The Reason Jackie Robinson Was Court-Martialed

Jackie Robinson has already gone down in history as one of the most barrier-breaking professional athletes to have ever lived. The first Black Major League Baseball player of the modern era (two Black men briefly played professional baseball on white teams decades before Robinson did), Robinson went on to win the Rookie of the Year Award, the MVP Award, and take his team to six World Series appearances (including one championship), according to PBS. All the while, he endured racism from the fans, from his own teammates, and from other teams.

What many people may not know about #42 is that before he endured racism in baseball, he, like almost all other Black servicemen and -women, endured the same thing while a member of the armed forces. Specifically, Robinson was serving in the U.S. Army when, one day, he happened to be in the wrong place at the wrong time, stood up for himself when faced with open racism, and wound up facing a military court for it. Had the outcome of Robinson's court-martial been different, the baseball world might never have known one of its greatest players ever.

Jackie Robinson was court-martialed for refusing to move to the back of a bus

You are no doubt familiar with the story of Rosa Parks, the Black woman who, in 1955, famously refused to move to the back of a Montgomery, Alabama bus, sparking off one of the seminal moments in the Civil Rights movement. What you may not know is that, a decade before, Robinson did the same thing.
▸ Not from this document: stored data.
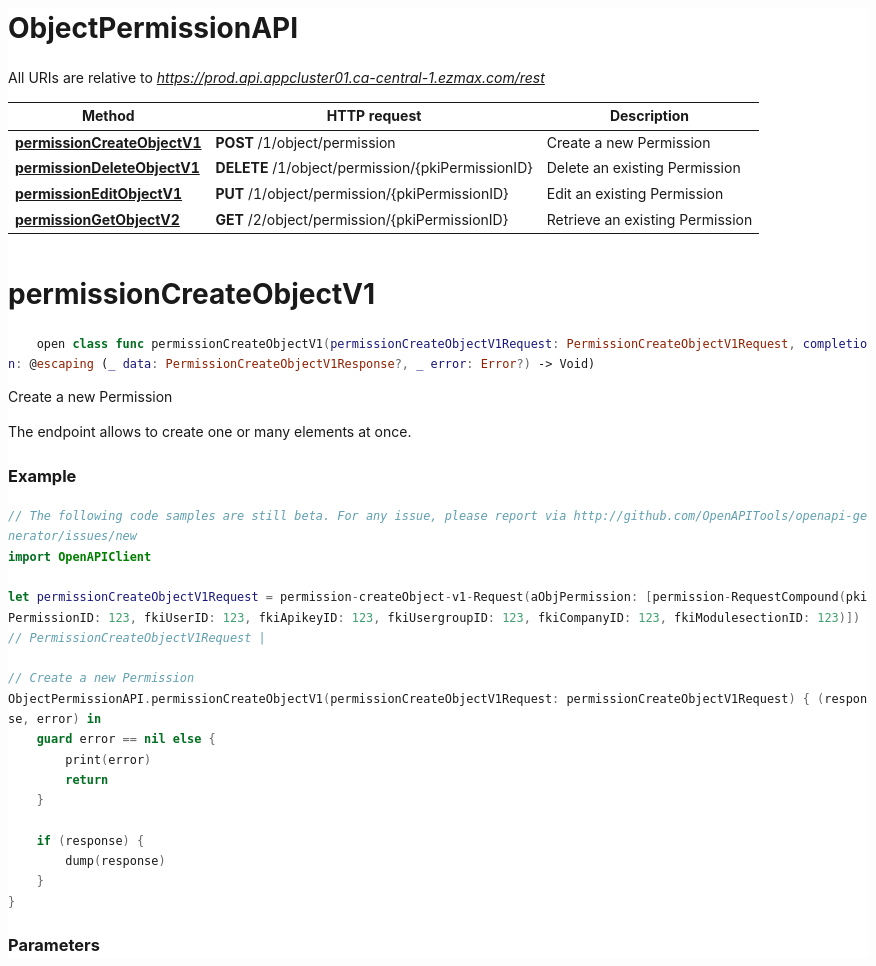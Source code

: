 # ObjectPermissionAPI

All URIs are relative to *https://prod.api.appcluster01.ca-central-1.ezmax.com/rest*

Method | HTTP request | Description
------------- | ------------- | -------------
[**permissionCreateObjectV1**](ObjectPermissionAPI.md#permissioncreateobjectv1) | **POST** /1/object/permission | Create a new Permission
[**permissionDeleteObjectV1**](ObjectPermissionAPI.md#permissiondeleteobjectv1) | **DELETE** /1/object/permission/{pkiPermissionID} | Delete an existing Permission
[**permissionEditObjectV1**](ObjectPermissionAPI.md#permissioneditobjectv1) | **PUT** /1/object/permission/{pkiPermissionID} | Edit an existing Permission
[**permissionGetObjectV2**](ObjectPermissionAPI.md#permissiongetobjectv2) | **GET** /2/object/permission/{pkiPermissionID} | Retrieve an existing Permission


# **permissionCreateObjectV1**
```swift
    open class func permissionCreateObjectV1(permissionCreateObjectV1Request: PermissionCreateObjectV1Request, completion: @escaping (_ data: PermissionCreateObjectV1Response?, _ error: Error?) -> Void)
```

Create a new Permission

The endpoint allows to create one or many elements at once.

### Example
```swift
// The following code samples are still beta. For any issue, please report via http://github.com/OpenAPITools/openapi-generator/issues/new
import OpenAPIClient

let permissionCreateObjectV1Request = permission-createObject-v1-Request(aObjPermission: [permission-RequestCompound(pkiPermissionID: 123, fkiUserID: 123, fkiApikeyID: 123, fkiUsergroupID: 123, fkiCompanyID: 123, fkiModulesectionID: 123)]) // PermissionCreateObjectV1Request | 

// Create a new Permission
ObjectPermissionAPI.permissionCreateObjectV1(permissionCreateObjectV1Request: permissionCreateObjectV1Request) { (response, error) in
    guard error == nil else {
        print(error)
        return
    }

    if (response) {
        dump(response)
    }
}
```

### Parameters
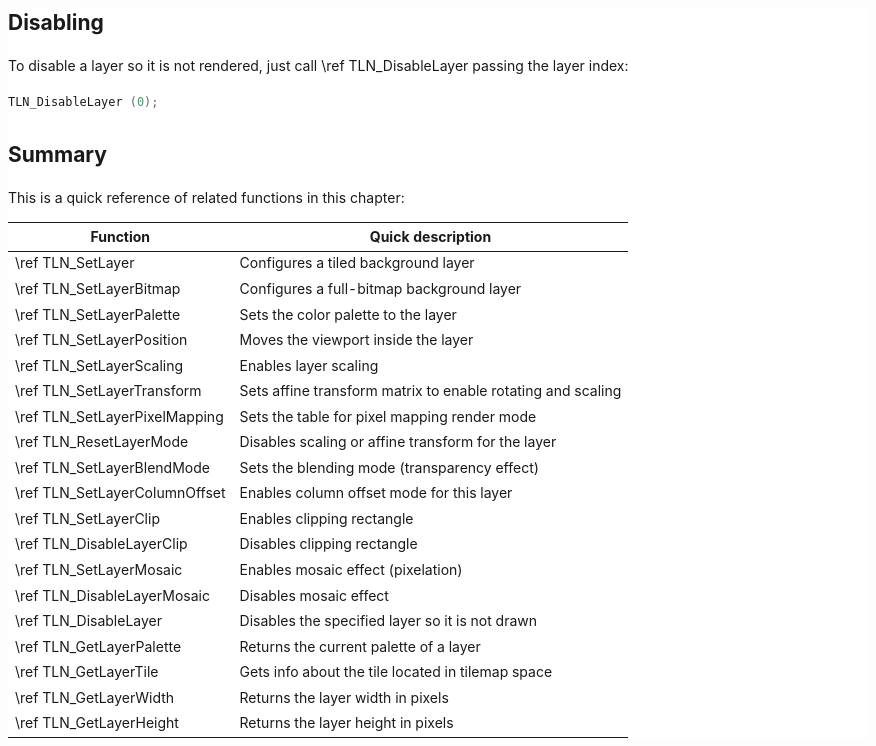 ## Disabling
To disable a layer so it is not rendered, just call \ref TLN_DisableLayer passing the layer index:
```c
TLN_DisableLayer (0);
```

## Summary
This is a quick reference of related functions in this chapter:

|Function                        | Quick description
|--------------------------------|-------------------------------------
|\ref TLN_SetLayer               |Configures a tiled background layer
|\ref TLN_SetLayerBitmap         |Configures a full-bitmap background layer
|\ref TLN_SetLayerPalette        |Sets the color palette to the layer
|\ref TLN_SetLayerPosition       |Moves the viewport inside the layer
|\ref TLN_SetLayerScaling        |Enables layer scaling
|\ref TLN_SetLayerTransform      |Sets affine transform matrix to enable rotating and scaling
|\ref TLN_SetLayerPixelMapping   |Sets the table for pixel mapping render mode
|\ref TLN_ResetLayerMode         |Disables scaling or affine transform for the layer
|\ref TLN_SetLayerBlendMode      |Sets the blending mode (transparency effect)
|\ref TLN_SetLayerColumnOffset   |Enables column offset mode for this layer
|\ref TLN_SetLayerClip           |Enables clipping rectangle
|\ref TLN_DisableLayerClip       |Disables clipping rectangle
|\ref TLN_SetLayerMosaic         |Enables mosaic effect (pixelation)
|\ref TLN_DisableLayerMosaic     |Disables mosaic effect
|\ref TLN_DisableLayer           |Disables the specified layer so it is not drawn
|\ref TLN_GetLayerPalette        |Returns the current palette of a layer
|\ref TLN_GetLayerTile           |Gets info about the tile located in tilemap space
|\ref TLN_GetLayerWidth          |Returns the layer width in pixels
|\ref TLN_GetLayerHeight         |Returns the layer height in pixels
Specifically, as PBS reports, on July 6, 1944, Robinson, then a Second Lieutenant in the Army, was riding an Army bus from the "the colored officers club" when he made the decision to sit next to a woman he knew. The bus driver thought the woman was a white woman, and ordered Robinson to the back of the bus. The young officer refused, and what followed was some back-and-forth between the two men, with the driver at one point calling Robinson a word that will not be reprinted here, and it ended with Robinson being removed from the bus in handcuffs.

Robinson was then charged with two counts, both related to his alleged disrespect of a superior officer, and was soon facing a jury of nine men, eight of whom were white. Fortunately, at least four of the jurors saw Robinson's side and he was found not guilty on all charges.

A few years later, then-President Harry S. Truman would sign a law effectively ending racial discrimination in the U.S. military.